■ What the exercise asks
Give again, word for word, only the lines of the material below from its first line through the one that holds "源码，做个同行人呢？接下来，就让我们一起走入 Redis 的源码世界吧。"; pictures stay out.
::: The data
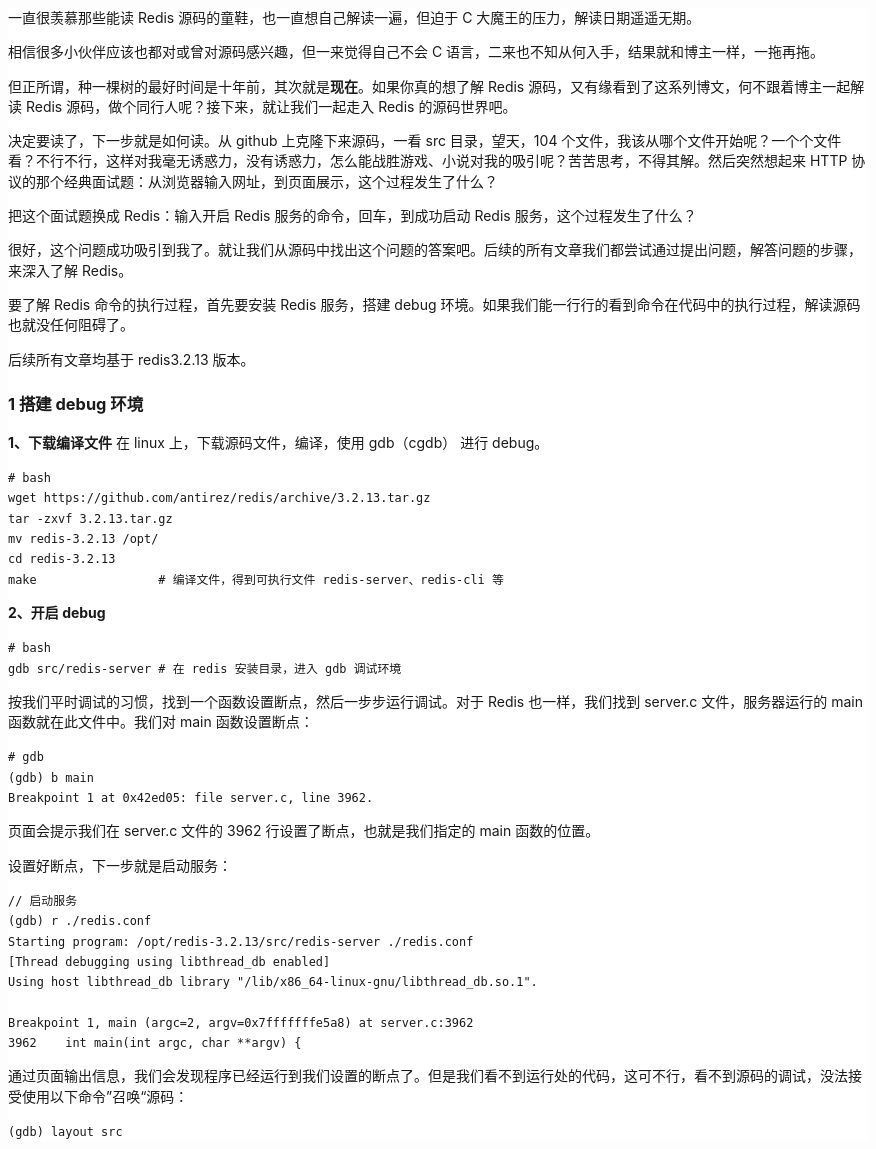 一直很羡慕那些能读 Redis 源码的童鞋，也一直想自己解读一遍，但迫于 C 大魔王的压力，解读日期遥遥无期。

相信很多小伙伴应该也都对或曾对源码感兴趣，但一来觉得自己不会 C 语言，二来也不知从何入手，结果就和博主一样，一拖再拖。

但正所谓，种一棵树的最好时间是十年前，其次就是**现在**。如果你真的想了解 Redis 源码，又有缘看到了这系列博文，何不跟着博主一起解读 Redis 源码，做个同行人呢？接下来，就让我们一起走入 Redis 的源码世界吧。

决定要读了，下一步就是如何读。从 github 上克隆下来源码，一看 src 目录，望天，104 个文件，我该从哪个文件开始呢？一个个文件看？不行不行，这样对我毫无诱惑力，没有诱惑力，怎么能战胜游戏、小说对我的吸引呢？苦苦思考，不得其解。然后突然想起来 HTTP 协议的那个经典面试题：从浏览器输入网址，到页面展示，这个过程发生了什么？

把这个面试题换成 Redis：输入开启 Redis 服务的命令，回车，到成功启动 Redis 服务，这个过程发生了什么？

很好，这个问题成功吸引到我了。就让我们从源码中找出这个问题的答案吧。后续的所有文章我们都尝试通过提出问题，解答问题的步骤，来深入了解 Redis。

要了解 Redis 命令的执行过程，首先要安装 Redis 服务，搭建 debug 环境。如果我们能一行行的看到命令在代码中的执行过程，解读源码也就没任何阻碍了。

后续所有文章均基于 redis3.2.13 版本。

### 1 搭建 debug 环境
**1、下载编译文件**
在 linux 上，下载源码文件，编译，使用 gdb（cgdb） 进行 debug。
```
# bash
wget https://github.com/antirez/redis/archive/3.2.13.tar.gz
tar -zxvf 3.2.13.tar.gz
mv redis-3.2.13 /opt/
cd redis-3.2.13
make                 # 编译文件，得到可执行文件 redis-server、redis-cli 等
```

**2、开启 debug**
```
# bash
gdb src/redis-server # 在 redis 安装目录，进入 gdb 调试环境
```

按我们平时调试的习惯，找到一个函数设置断点，然后一步步运行调试。对于 Redis 也一样，我们找到 server.c 文件，服务器运行的 main 函数就在此文件中。我们对 main 函数设置断点：
``` 
# gdb
(gdb) b main
Breakpoint 1 at 0x42ed05: file server.c, line 3962.
```

页面会提示我们在 server.c 文件的 3962 行设置了断点，也就是我们指定的 main 函数的位置。

设置好断点，下一步就是启动服务：
```
// 启动服务
(gdb) r ./redis.conf
Starting program: /opt/redis-3.2.13/src/redis-server ./redis.conf
[Thread debugging using libthread_db enabled]
Using host libthread_db library "/lib/x86_64-linux-gnu/libthread_db.so.1".

Breakpoint 1, main (argc=2, argv=0x7fffffffe5a8) at server.c:3962
3962	int main(int argc, char **argv) {
```

通过页面输出信息，我们会发现程序已经运行到我们设置的断点了。但是我们看不到运行处的代码，这可不行，看不到源码的调试，没法接受使用以下命令”召唤“源码：
```
(gdb) layout src
```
::::::
■ Your solution
 一直很羡慕那些能读 Redis 源码的童鞋，也一直想自己解读一遍，但迫于 C 大魔王的压力，解读日期遥遥无期。

相信很多小伙伴应该也都对或曾对源码感兴趣，但一来觉得自己不会 C 语言，二来也不知从何入手，结果就和博主一样，一拖再拖。

但正所谓，种一棵树的最好时间是十年前，其次就是**现在**。如果你真的想了解 Redis 源码，又有缘看到了这系列博文，何不跟着博主一起解读 Redis 源码，做个同行人呢？接下来，就让我们一起走入 Redis 的源码世界吧。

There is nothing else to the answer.